» **DIRECTIONS FOR THIS TASK**
Line count for the string "Regression" in the records below: report that figure and nothing else.

═══ ENTRIES SHOWN

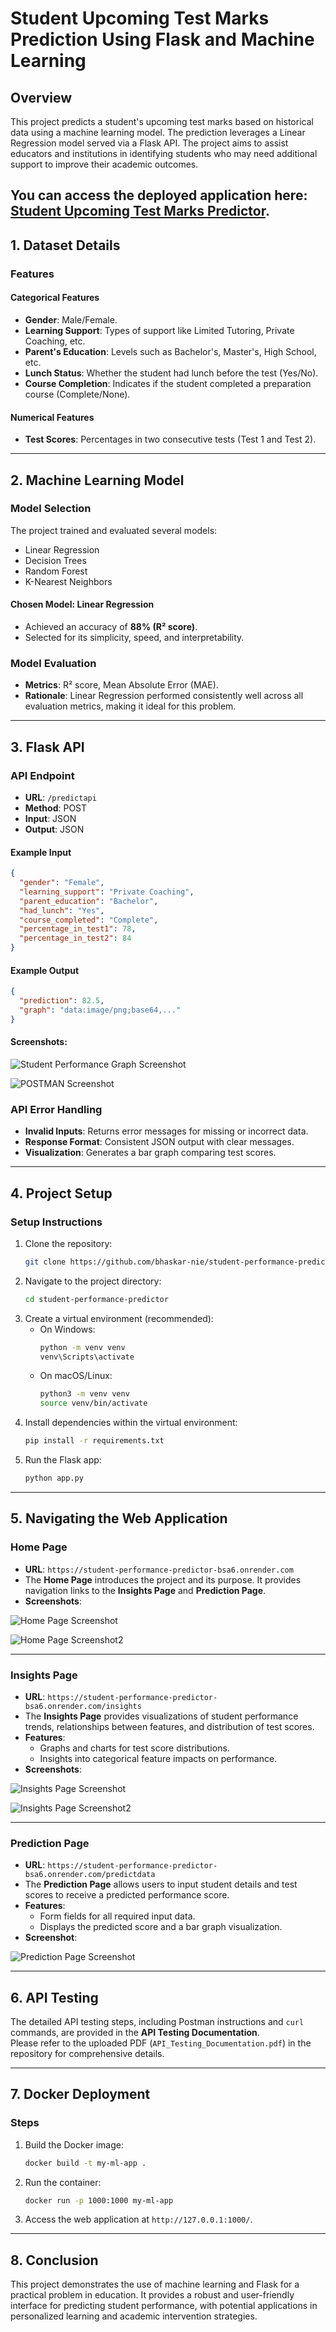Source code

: # **Student Upcoming Test Marks Prediction Using Flask and Machine Learning**

## **Overview**
This project predicts a student's upcoming test marks based on historical data using a machine learning model. The prediction leverages a Linear Regression model served via a Flask API. The project aims to assist educators and institutions in identifying students who may need additional support to improve their academic outcomes.

You can access the deployed application here: **[Student Upcoming Test Marks Predictor](https://student-performance-predictor-bsa6.onrender.com/)**.
---

## **1. Dataset Details**

### **Features**
#### **Categorical Features**
- **Gender**: Male/Female.
- **Learning Support**: Types of support like Limited Tutoring, Private Coaching, etc.
- **Parent's Education**: Levels such as Bachelor's, Master's, High School, etc.
- **Lunch Status**: Whether the student had lunch before the test (Yes/No).
- **Course Completion**: Indicates if the student completed a preparation course (Complete/None).

#### **Numerical Features**
- **Test Scores**: Percentages in two consecutive tests (Test 1 and Test 2).

---

## **2. Machine Learning Model**

### **Model Selection**
The project trained and evaluated several models:
- Linear Regression
- Decision Trees
- Random Forest
- K-Nearest Neighbors

#### **Chosen Model**: **Linear Regression**
- Achieved an accuracy of **88% (R² score)**.
- Selected for its simplicity, speed, and interpretability.

### **Model Evaluation**
- **Metrics**: R² score, Mean Absolute Error (MAE).
- **Rationale**: Linear Regression performed consistently well across all evaluation metrics, making it ideal for this problem.

---

## **3. Flask API**

### **API Endpoint**
- **URL**: `/predictapi`
- **Method**: POST
- **Input**: JSON
- **Output**: JSON

#### **Example Input**
```json
{
  "gender": "Female",
  "learning_support": "Private Coaching",
  "parent_education": "Bachelor",
  "had_lunch": "Yes",
  "course_completed": "Complete",
  "percentage_in_test1": 78,
  "percentage_in_test2": 84
}
```

#### **Example Output**
```json
{
  "prediction": 82.5,
  "graph": "data:image/png;base64,..."
}
```
#### **Screenshots**:

![Student Performance Graph Screenshot](https://github.com/user-attachments/assets/3e9b0fc5-abb0-4ff7-a16f-934abc0b8c4a)    

![POSTMAN Screenshot](https://github.com/user-attachments/assets/99352d3c-32f3-488b-89ec-ffe7aa27c523)

### **API Error Handling**
- **Invalid Inputs**: Returns error messages for missing or incorrect data.
- **Response Format**: Consistent JSON output with clear messages.
- **Visualization**: Generates a bar graph comparing test scores.

---

## **4. Project Setup**

### **Setup Instructions**
1. Clone the repository:
   ```bash
   git clone https://github.com/bhaskar-nie/student-performance-predictor.git
   ```
2. Navigate to the project directory:
   ```bash
   cd student-performance-predictor
   ```
3. Create a virtual environment (recommended):
   - On Windows:
     ```bash
     python -m venv venv
     venv\Scripts\activate
     ```
   - On macOS/Linux:
     ```bash
     python3 -m venv venv
     source venv/bin/activate
     ```
4. Install dependencies within the virtual environment:
   ```bash
   pip install -r requirements.txt
   ```
5. Run the Flask app:
   ```bash
   python app.py
   ```

---

## **5. Navigating the Web Application**

### **Home Page**
- **URL**: `https://student-performance-predictor-bsa6.onrender.com`
- The **Home Page** introduces the project and its purpose. It provides navigation links to the **Insights Page** and **Prediction Page**.
- **Screenshots**:
    
![Home Page Screenshot](https://github.com/user-attachments/assets/375bcb35-d70f-4306-a563-0d8451c9cee5)

![Home Page Screenshot2](https://github.com/user-attachments/assets/cbbea74a-d2c7-460a-af3a-7ac6f01dc2d0)

---

### **Insights Page**
- **URL**: `https://student-performance-predictor-bsa6.onrender.com/insights`
- The **Insights Page** provides visualizations of student performance trends, relationships between features, and distribution of test scores.
- **Features**:
  - Graphs and charts for test score distributions.
  - Insights into categorical feature impacts on performance.
- **Screenshots**:
  
![Insights Page Screenshot](https://github.com/user-attachments/assets/89b0eee0-5588-412f-b02e-fdaed2c5092e)

![Insights Page Screenshot2](https://github.com/user-attachments/assets/d65f6f62-68e4-4092-b796-5c44bffdbff3)

---

### **Prediction Page**
- **URL**: `https://student-performance-predictor-bsa6.onrender.com/predictdata`
- The **Prediction Page** allows users to input student details and test scores to receive a predicted performance score.
- **Features**:
  - Form fields for all required input data.
  - Displays the predicted score and a bar graph visualization.
- **Screenshot**:
   
![Prediction Page Screenshot](https://github.com/user-attachments/assets/bd5bd026-d390-4ed7-a3aa-cae2082abd94)

---

## **6. API Testing**

The detailed API testing steps, including Postman instructions and `curl` commands, are provided in the **API Testing Documentation**.  
Please refer to the uploaded PDF (`API_Testing_Documentation.pdf`) in the repository for comprehensive details.

---

## **7. Docker Deployment**

### **Steps**
1. Build the Docker image:
   ```bash
   docker build -t my-ml-app .
   ```
2. Run the container:
   ```bash
   docker run -p 1000:1000 my-ml-app
   ```
3. Access the web application at `http://127.0.0.1:1000/`.

---

## **8. Conclusion**
This project demonstrates the use of machine learning and Flask for a practical problem in education. It provides a robust and user-friendly interface for predicting student performance, with potential applications in personalized learning and academic intervention strategies.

══════

» **EXERCISE OUTPUT**
4